Stored items from a collection:

···

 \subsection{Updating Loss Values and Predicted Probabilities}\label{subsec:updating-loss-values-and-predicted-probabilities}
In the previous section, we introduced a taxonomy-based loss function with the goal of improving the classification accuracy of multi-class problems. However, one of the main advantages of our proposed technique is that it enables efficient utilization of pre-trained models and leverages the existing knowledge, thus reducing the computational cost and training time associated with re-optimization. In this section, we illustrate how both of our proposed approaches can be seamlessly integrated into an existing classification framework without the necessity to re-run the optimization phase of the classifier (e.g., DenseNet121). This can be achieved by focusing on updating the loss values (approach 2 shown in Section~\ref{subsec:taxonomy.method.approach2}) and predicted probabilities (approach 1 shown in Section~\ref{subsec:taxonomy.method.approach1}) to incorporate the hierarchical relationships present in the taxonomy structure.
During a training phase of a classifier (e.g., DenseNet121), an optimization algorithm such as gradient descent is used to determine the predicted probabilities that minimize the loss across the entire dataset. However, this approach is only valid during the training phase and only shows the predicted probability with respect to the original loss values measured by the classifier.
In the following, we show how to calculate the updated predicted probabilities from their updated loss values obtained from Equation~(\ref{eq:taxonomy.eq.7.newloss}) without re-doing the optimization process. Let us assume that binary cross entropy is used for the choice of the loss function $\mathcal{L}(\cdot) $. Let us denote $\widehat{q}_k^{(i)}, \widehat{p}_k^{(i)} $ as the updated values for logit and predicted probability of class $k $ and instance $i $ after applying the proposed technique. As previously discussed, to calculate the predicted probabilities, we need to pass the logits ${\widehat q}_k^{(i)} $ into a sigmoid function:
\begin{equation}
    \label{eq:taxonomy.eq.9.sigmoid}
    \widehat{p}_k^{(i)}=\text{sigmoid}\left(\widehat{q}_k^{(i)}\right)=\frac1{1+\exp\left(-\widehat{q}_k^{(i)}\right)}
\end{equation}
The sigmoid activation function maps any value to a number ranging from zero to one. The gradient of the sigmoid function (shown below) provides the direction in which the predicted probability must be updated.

···

TASK PROMPT
Check each line above for the word "label" and copy the ones that have it.

TASK ANSWER
 \subsection{Updating Loss Values and Predicted Probabilities}\label{subsec:updating-loss-values-and-predicted-probabilities}
    \label{eq:taxonomy.eq.9.sigmoid}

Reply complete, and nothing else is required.